* [What is being asked]: Set down all of the data that follows word for word, without the images.

* [Stored data]:

=== Begin Enclosure ===

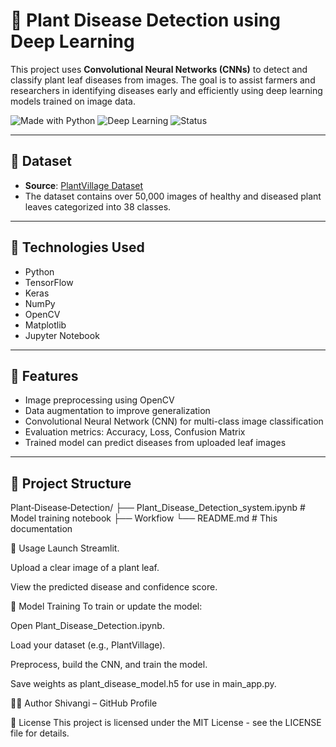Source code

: # 🌿 Plant Disease Detection using Deep Learning

This project uses **Convolutional Neural Networks (CNNs)** to detect and classify plant leaf diseases from images. The goal is to assist farmers and researchers in identifying diseases early and efficiently using deep learning models trained on image data.

![Made with Python](https://img.shields.io/badge/Made%20with-Python-blue)
![Deep Learning](https://img.shields.io/badge/Deep%20Learning-TensorFlow%2FKeras-red)
![Status](https://img.shields.io/badge/Status-Completed-brightgreen)

---

## 📁 Dataset

- **Source**: [PlantVillage Dataset](https://www.kaggle.com/emmarex/plantdisease)
- The dataset contains over 50,000 images of healthy and diseased plant leaves categorized into 38 classes.

---

## 🧠 Technologies Used

- Python
- TensorFlow
- Keras
- NumPy
- OpenCV
- Matplotlib
- Jupyter Notebook

---

## 📌 Features

- Image preprocessing using OpenCV
- Data augmentation to improve generalization
- Convolutional Neural Network (CNN) for multi-class image classification
- Evaluation metrics: Accuracy, Loss, Confusion Matrix
- Trained model can predict diseases from uploaded leaf images

---

## 📂 Project Structure
Plant‑Disease‑Detection/
├── Plant_Disease_Detection_system.ipynb # Model training notebook
├── Workfiow
└── README.md # This documentation

🚀 Usage
Launch Streamlit.

Upload a clear image of a plant leaf.

View the predicted disease and confidence score.

🧠 Model Training
To train or update the model:

Open Plant_Disease_Detection.ipynb.

Load your dataset (e.g., PlantVillage).

Preprocess, build the CNN, and train the model.

Save weights as plant_disease_model.h5 for use in main_app.py.

👩‍💻 Author
Shivangi – GitHub Profile

📄 License
This project is licensed under the MIT License - see the LICENSE file for details.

=== End Enclosure ===

* [Exercise output]:
Source code

: # 🌿 Plant Disease Detection using Deep Learning

This project uses **Convolutional Neural Networks (CNNs)** to detect and classify plant leaf diseases from images. The goal is to assist farmers and researchers in identifying diseases early and efficiently using deep learning models trained on image data.

![Made with Python](https://img.shields.io/badge/Made%20with-Python-blue)
![Deep Learning](https://img.shields.io/badge/Deep%20Learning-TensorFlow%2FKeras-red)
![Status](https://img.shields.io/badge/Status-Completed-brightgreen)

---

## 📁 Dataset

- **Source**: [PlantVillage Dataset](https://www.kaggle.com/emmarex/plantdisease)
- The dataset contains over 50,000 images of healthy and diseased plant leaves categorized into 38 classes.

---

## 🧠 Technologies Used

- Python
- TensorFlow
- Keras
- NumPy
- OpenCV
- Matplotlib
- Jupyter Notebook

---

## 📌 Features

- Image preprocessing using OpenCV
- Data augmentation to improve generalization
- Convolutional Neural Network (CNN) for multi-class image classification
- Evaluation metrics: Accuracy, Loss, Confusion Matrix
- Trained model can predict diseases from uploaded leaf images

---

## 📂 Project Structure
Plant‑Disease‑Detection/
├── Plant_Disease_Detection_system.ipynb # Model training notebook
├── Workfiow
└── README.md # This documentation

🚀 Usage
Launch Streamlit.

Upload a clear image of a plant leaf.

View the predicted disease and confidence score.

🧠 Model Training
To train or update the model:

Open Plant_Disease_Detection.ipynb.

Load your dataset (e.g., PlantVillage).

Preprocess, build the CNN, and train the model.

Save weights as plant_disease_model.h5 for use in main_app.py.

👩‍💻 Author
Shivangi – GitHub Profile

📄 License
This project is licensed under the MIT License - see the LICENSE file for details.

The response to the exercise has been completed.